Closed Andhrabharati closed 1 year ago
Summary of comp. word headers in main pages, as filtered from the present mw text-
"¦ in <ab>comp.</ab>" : 851 no.s
"¦ (in <ab>comp.</ab>" : 157 no.s
"¦ in comp." : 5 no.s
"¦ (in comp." : 5 no.s
Summary of comp. word headers in annexure pages, as listed by AB- comp. word headers (Annexure)-1 : count 118 (letter अ) comp. word headers (Annexure)-2 : count 83 (letters आ to ऋ) comp. word headers (Annexure)-3 : count 105 (letters ए to घ) comp. word headers (Annexure)-4 : count 101 (letters च to न) comp. word headers (Annexure)-5 : count 89 (letters प to स)
Now these are to be appropriately placed in the data.
Now these are to be appropriately placed in the data.
Huge amount, would I say.
just seen the csl-orig issues, which are mostly one entry at a time.
had I taken that route (which is not my way of handling things), the forum would have been just "flooded" (with thousands of ind. entries)!!
The 'one-entry' csl-orig issues you noticed are documenting 'user' corrections generated when a user submits a correction via the 'corrections' link in displays.
understood; and I am aware of the error reporting url(s) too.
and I meant using the same path.
The 'one-entry' csl-orig issues you noticed are documenting 'user' corrections generated when a user submits a correction via the 'corrections' link in displays.
This way if one ever wanted to he can find what's done with the suggestion. Otherwise it would be only there in Jim's email.
ADD2b.txt This is from 2010.
It contains the supplement digitization BEFORE work to integrate supplement into body.. There are 7141 records. The records are in an xml form.
They are likely in the same sequence as the printed supplement.
One interesting feature is that all the 'comp.' records are present. I found a note from a 2010 readme that many 'comp.' entries were removed intentionally; the reason not clear.
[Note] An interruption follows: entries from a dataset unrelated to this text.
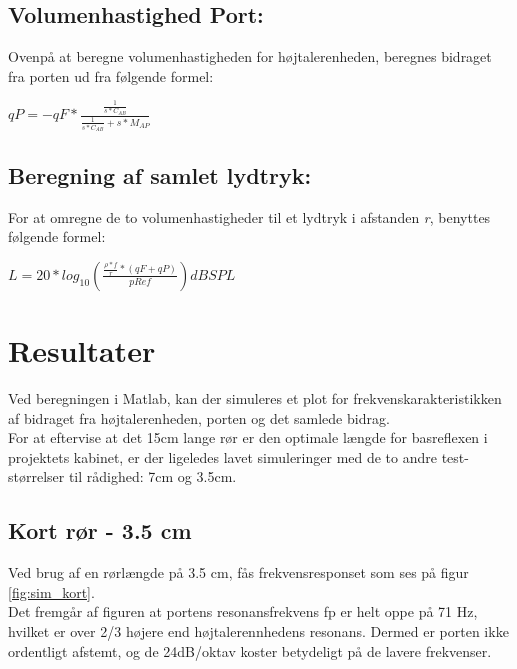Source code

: \subsection{Volumenhastighed Port:}

Ovenpå at beregne volumenhastigheden for højtalerenheden, beregnes bidraget fra porten ud fra følgende formel:

{\Large\(qP=-qF*\)}{\huge \(\frac{\frac{1}{s*C_{AB}}}{\frac{1}{s*C_{AB}}+s*M_{AP}}\) }


\subsection{Beregning af samlet lydtryk:}

For at omregne de to volumenhastigheder til et lydtryk i afstanden \textit{r}, benyttes følgende formel:

\(L=20*log_{10}(\frac{\frac{\rho*f}{r}*(qF+qP)}{pRef}) dB SPL\)

\section{Resultater}

Ved beregningen i Matlab, kan der simuleres et plot for frekvenskarakteristikken af bidraget fra højtalerenheden, porten og det samlede bidrag. \\

For at eftervise at det 15cm lange rør er den optimale længde for basreflexen i projektets kabinet, er der ligeledes lavet simuleringer med de to andre test-størrelser til rådighed: 7cm og 3.5cm.\\

\subsection{Kort rør - 3.5 cm}

Ved brug af en rørlængde på 3.5 cm, fås frekvensresponset som ses på figur \ref{fig:sim_kort}. \\
Det fremgår af figuren at portens resonansfrekvens fp er helt oppe på 71 Hz, hvilket er over 2/3 højere end højtalerennhedens resonans. Dermed er porten ikke ordentligt afstemt, og de 24dB/oktav koster betydeligt på de lavere frekvenser.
Within those 7141 records, there are 522 containing in <ab>comp.</ab>
;
this number is quite close to the (+ 118 83 105 101 89) = 496 cases noted above by AB.
For future reference, the location of ADD2B.txt on Cologne server is mwupdate/additions/step1/.
I have 'sensed' the reason, and would post tomorrow.
Happy to say that I am resuming the work from tomorrow.
Glad you are resuming annexure work soon. Maybe we can finish those compound word header entries this week.
If it would be helpful to split the work, let me know.
I've changed the plan.
Now going to cover the comp. word headers and the "members" together.
‐----------------
I would rather wish you should change the left grouped words also, for the sake of consistency of the 'theme'.
Please elaborate on change the left grouped words also, for the sake of consistency of the 'theme'.
Pl look at my remark (in MW#105),
https://github.com/sanskrit-lexicon/MWS/issues/105#issuecomment-793426577
to which your reply was as under-
body portion identical
Where new records were required, I have used this principle. ... ... ... However, for existing 'or/and' groups, I have not retro-changed.
I was referring to those un-changed cases.
In the main pages of MW99, a little under 1000 entries of comp. word headers at the beginning of a new para are seen; but not inside any para. These are all of "in comp. for xxx" type headers, which are the variant forms that result due to grammatical rules.
However, there are many case against this in the Annexure pages. Most probably they are just indicators/markers for the indicated comp. words to be placed. Some of these indicate accent change wrt to the main page entry. These are all of "in comp." type (without "for xxx") headers.
But some of those (5 or 6) were already added into the data as "sup" entries. These could be deleted in the light of the first statement above.
The Annexure pages contain just 55 no.s of the "in comp. for xxx" type headers, as in the main pages.
I would be starting with this 55 no.s lot first.
BTW, I could get my hands on a 1997 file of MW99 text, and it contained the gender endings (with or without braces) that I've been talking about all these days!!
So my presumption that they were absent from the beginning of the digitization is wrong.
This indicates that two MAJOR "discardings" of text or characters have happened in the "evolution" of MW99 digitization.
First one is this gender (nominative) endings at the very inception level and the second one is the semi-colon at the end of the "senses" at each entry (probably in recent times).
Guess @funderburkjim is not part of the team at these two happenings; or if he was a part, then he would have got "matured" over the time to see that every correction has to be verified before "committing" the changes the way he is doing presently.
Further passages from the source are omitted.